#### Problem description
Taking the line with "If anything in" as the first and the line with "You'll need" as the last, set down exactly every line in that range from the entries below, and no more.

#### Data under study

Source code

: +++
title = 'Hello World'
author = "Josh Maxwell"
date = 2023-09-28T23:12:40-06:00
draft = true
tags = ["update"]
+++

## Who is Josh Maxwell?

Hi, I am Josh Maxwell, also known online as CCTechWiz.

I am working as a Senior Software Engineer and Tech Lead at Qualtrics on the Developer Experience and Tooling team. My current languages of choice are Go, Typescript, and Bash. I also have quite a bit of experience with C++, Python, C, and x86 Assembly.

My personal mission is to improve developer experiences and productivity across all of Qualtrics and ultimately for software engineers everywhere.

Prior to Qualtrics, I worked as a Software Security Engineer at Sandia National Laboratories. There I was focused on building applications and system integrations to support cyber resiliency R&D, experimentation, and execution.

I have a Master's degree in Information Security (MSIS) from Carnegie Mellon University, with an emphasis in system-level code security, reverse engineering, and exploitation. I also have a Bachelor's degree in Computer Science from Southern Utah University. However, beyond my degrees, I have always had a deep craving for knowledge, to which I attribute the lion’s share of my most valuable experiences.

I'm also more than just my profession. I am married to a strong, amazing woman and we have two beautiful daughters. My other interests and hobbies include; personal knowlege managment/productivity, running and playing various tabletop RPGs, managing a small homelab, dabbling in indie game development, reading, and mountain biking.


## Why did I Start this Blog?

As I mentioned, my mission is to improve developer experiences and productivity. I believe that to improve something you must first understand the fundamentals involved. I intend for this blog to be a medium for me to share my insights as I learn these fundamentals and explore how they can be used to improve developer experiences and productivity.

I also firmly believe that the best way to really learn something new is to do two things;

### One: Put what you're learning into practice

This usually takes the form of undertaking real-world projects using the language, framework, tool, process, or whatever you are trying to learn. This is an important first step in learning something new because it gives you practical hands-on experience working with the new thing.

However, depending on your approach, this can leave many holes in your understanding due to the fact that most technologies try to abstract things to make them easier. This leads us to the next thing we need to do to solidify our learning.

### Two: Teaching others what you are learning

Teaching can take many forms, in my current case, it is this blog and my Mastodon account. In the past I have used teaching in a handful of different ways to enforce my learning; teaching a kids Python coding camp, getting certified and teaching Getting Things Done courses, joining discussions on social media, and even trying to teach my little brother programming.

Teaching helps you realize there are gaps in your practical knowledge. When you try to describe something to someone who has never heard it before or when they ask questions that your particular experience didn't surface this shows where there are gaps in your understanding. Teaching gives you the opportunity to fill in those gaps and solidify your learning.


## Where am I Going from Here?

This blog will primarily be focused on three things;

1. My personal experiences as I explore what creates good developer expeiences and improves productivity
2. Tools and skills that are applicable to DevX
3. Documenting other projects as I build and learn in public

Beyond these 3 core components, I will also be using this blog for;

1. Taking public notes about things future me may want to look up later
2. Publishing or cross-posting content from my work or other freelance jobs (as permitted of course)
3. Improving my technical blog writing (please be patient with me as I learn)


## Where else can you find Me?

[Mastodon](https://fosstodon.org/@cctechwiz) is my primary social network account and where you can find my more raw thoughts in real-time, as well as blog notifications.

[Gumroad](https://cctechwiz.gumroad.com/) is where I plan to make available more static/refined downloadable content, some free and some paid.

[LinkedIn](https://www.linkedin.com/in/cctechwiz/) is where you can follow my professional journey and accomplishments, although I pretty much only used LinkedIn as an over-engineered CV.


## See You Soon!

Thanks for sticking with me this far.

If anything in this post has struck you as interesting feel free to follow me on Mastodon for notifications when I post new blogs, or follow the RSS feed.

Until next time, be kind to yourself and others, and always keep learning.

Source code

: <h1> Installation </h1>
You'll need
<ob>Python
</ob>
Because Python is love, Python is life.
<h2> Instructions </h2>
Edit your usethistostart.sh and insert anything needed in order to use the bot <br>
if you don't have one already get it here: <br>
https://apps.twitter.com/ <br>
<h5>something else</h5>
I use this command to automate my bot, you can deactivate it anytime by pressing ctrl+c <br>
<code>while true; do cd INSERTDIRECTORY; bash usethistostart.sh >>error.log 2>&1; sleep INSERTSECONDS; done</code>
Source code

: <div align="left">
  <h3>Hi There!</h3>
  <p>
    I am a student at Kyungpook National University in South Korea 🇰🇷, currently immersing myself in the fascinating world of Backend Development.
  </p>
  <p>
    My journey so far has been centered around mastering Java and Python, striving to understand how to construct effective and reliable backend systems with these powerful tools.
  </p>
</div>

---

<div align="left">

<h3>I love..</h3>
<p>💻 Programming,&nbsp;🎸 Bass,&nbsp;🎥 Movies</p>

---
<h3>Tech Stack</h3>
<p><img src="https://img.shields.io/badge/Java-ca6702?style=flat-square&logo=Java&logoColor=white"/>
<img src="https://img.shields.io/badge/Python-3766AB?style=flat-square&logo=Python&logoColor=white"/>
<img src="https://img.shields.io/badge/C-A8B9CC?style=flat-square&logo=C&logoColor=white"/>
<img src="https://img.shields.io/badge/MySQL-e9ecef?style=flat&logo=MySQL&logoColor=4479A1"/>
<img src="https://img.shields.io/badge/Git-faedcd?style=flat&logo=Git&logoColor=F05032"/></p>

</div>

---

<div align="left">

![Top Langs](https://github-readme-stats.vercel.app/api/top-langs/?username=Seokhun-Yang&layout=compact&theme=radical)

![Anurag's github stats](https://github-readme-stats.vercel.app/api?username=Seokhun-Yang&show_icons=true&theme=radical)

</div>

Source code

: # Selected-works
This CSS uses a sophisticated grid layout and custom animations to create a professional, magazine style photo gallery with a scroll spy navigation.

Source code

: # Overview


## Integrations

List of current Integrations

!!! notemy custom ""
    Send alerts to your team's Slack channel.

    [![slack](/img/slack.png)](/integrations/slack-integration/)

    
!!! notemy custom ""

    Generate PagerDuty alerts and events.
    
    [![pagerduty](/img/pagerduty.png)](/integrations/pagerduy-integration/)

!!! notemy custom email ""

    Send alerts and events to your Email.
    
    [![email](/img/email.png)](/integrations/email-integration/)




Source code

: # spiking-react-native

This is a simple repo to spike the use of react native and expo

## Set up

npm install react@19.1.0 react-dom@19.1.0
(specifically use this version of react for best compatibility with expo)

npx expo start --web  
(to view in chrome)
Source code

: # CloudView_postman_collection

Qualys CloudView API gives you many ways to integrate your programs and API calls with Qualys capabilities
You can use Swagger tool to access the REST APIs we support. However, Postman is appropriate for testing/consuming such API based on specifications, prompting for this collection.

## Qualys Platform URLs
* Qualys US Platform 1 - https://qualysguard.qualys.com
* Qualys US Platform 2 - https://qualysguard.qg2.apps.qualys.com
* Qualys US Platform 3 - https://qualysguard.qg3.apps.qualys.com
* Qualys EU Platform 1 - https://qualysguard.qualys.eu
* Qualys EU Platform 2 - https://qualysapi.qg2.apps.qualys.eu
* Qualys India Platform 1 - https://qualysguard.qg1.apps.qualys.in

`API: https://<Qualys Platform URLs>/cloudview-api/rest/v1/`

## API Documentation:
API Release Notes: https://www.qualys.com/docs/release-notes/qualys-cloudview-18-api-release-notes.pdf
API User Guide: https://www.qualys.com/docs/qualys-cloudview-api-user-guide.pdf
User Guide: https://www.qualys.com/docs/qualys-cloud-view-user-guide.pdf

#### Written solution
If anything in this post has struck you as interesting feel free to follow me on Mastodon for notifications when I post new blogs, or follow the RSS feed.

Until next time, be kind to yourself and others, and always keep learning.

Source code

: <h1> Installation </h1>
You'll need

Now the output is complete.